Multi-GPU Workflows
===================

There are many backends available with CUDA-Q which enable seamless
switching between GPUs, QPUs and CPUs and also allow for workflows
involving multiple architectures working in tandem.

Available Targets
-------------------

-  **`qpp-cpu`**: The QPP based CPU backend which is multithreaded to
   maximize the usage of available cores on your system.

-  **`nvidia`**: GPU-accelerated state-vector based backend which accelerates quantum circuit
   simulation on NVIDIA GPUs powered by cuQuantum.

-  **`nvidia-mgpu`**: Allows for scaling circuit simulation on multiple GPUs.

-  **`nvidia-mqpu`**: Enables users to program workflows utilizing
   multiple virtual quantum processors in parallel, where each QPU is simulated by the `nvidia` backend.

-  **`remote-mqpu`**: Enables users to program workflows utilizing
   multiple virtual quantum processors in parallel, where the backend used to simulate each QPU is configurable.

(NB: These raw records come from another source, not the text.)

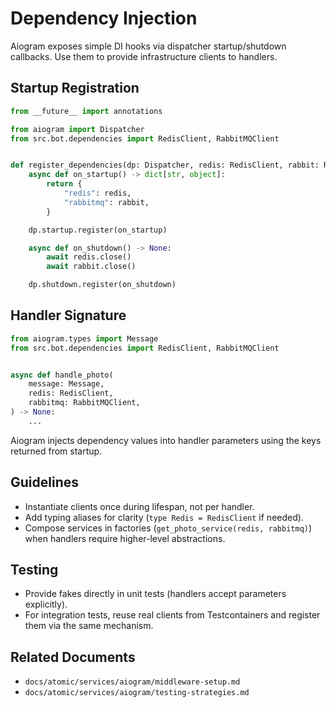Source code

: # Dependency Injection

Aiogram exposes simple DI hooks via dispatcher startup/shutdown callbacks. Use them to provide infrastructure clients to handlers.

## Startup Registration

```python
from __future__ import annotations

from aiogram import Dispatcher
from src.bot.dependencies import RedisClient, RabbitMQClient


def register_dependencies(dp: Dispatcher, redis: RedisClient, rabbit: RabbitMQClient) -> None:
    async def on_startup() -> dict[str, object]:
        return {
            "redis": redis,
            "rabbitmq": rabbit,
        }

    dp.startup.register(on_startup)

    async def on_shutdown() -> None:
        await redis.close()
        await rabbit.close()

    dp.shutdown.register(on_shutdown)
```

## Handler Signature

```python
from aiogram.types import Message
from src.bot.dependencies import RedisClient, RabbitMQClient


async def handle_photo(
    message: Message,
    redis: RedisClient,
    rabbitmq: RabbitMQClient,
) -> None:
    ...
```

Aiogram injects dependency values into handler parameters using the keys returned from startup.

## Guidelines

- Instantiate clients once during lifespan, not per handler.
- Add typing aliases for clarity (`type Redis = RedisClient` if needed).
- Compose services in factories (`get_photo_service(redis, rabbitmq)`) when handlers require higher-level abstractions.

## Testing

- Provide fakes directly in unit tests (handlers accept parameters explicitly).
- For integration tests, reuse real clients from Testcontainers and register them via the same mechanism.

## Related Documents

- `docs/atomic/services/aiogram/middleware-setup.md`
- `docs/atomic/services/aiogram/testing-strategies.md`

Please see :doc:`../backends/backends` for a full list of all available backends. 
Below we explore how to effectively utilize multiple CUDA-Q targets with the same GHZ state preparation code

.. literalinclude:: ../../snippets/python/using/examples/multi_gpu_workflows/multiple_targets.py
    :language: python
    :start-after: [Begin state]
    :end-before: [End state]

You can execute the code by running a statevector simulator on your CPU:

.. literalinclude:: ../../snippets/python/using/examples/multi_gpu_workflows/multiple_targets.py
    :language: python
    :start-after: [Begin CPU]
    :end-before: [End CPU]

.. parsed-literal::

    { 00:475 11:525 }

You will notice a speedup of up to **2500x** in executing the circuit below on
NVIDIA GPUs vs CPUs:

.. literalinclude:: ../../snippets/python/using/examples/multi_gpu_workflows/multiple_targets.py
    :language: python
    :start-after: [Begin GPU]
    :end-before: [End GPU]

.. parsed-literal::

    { 0000000000000000000000000:510 1111111111111111111111111:490 }

If one incrementally increases the qubit count, we
reach a limit where the memory required is beyond the capabilities of a
single GPU: A :math:`n` qubit quantum state has :math:`2^n` complex amplitudes, each
of which require 8 bytes of memory to store. Hence the total memory
required to store a :math:`n` qubit quantum state is :math:`8` bytes
:math:`\times 2^n`. For :math:`n = 30` qubits, this is roughly :math:`8`
GB but for :math:`n = 40`, this exponentially increases to 8700 GB.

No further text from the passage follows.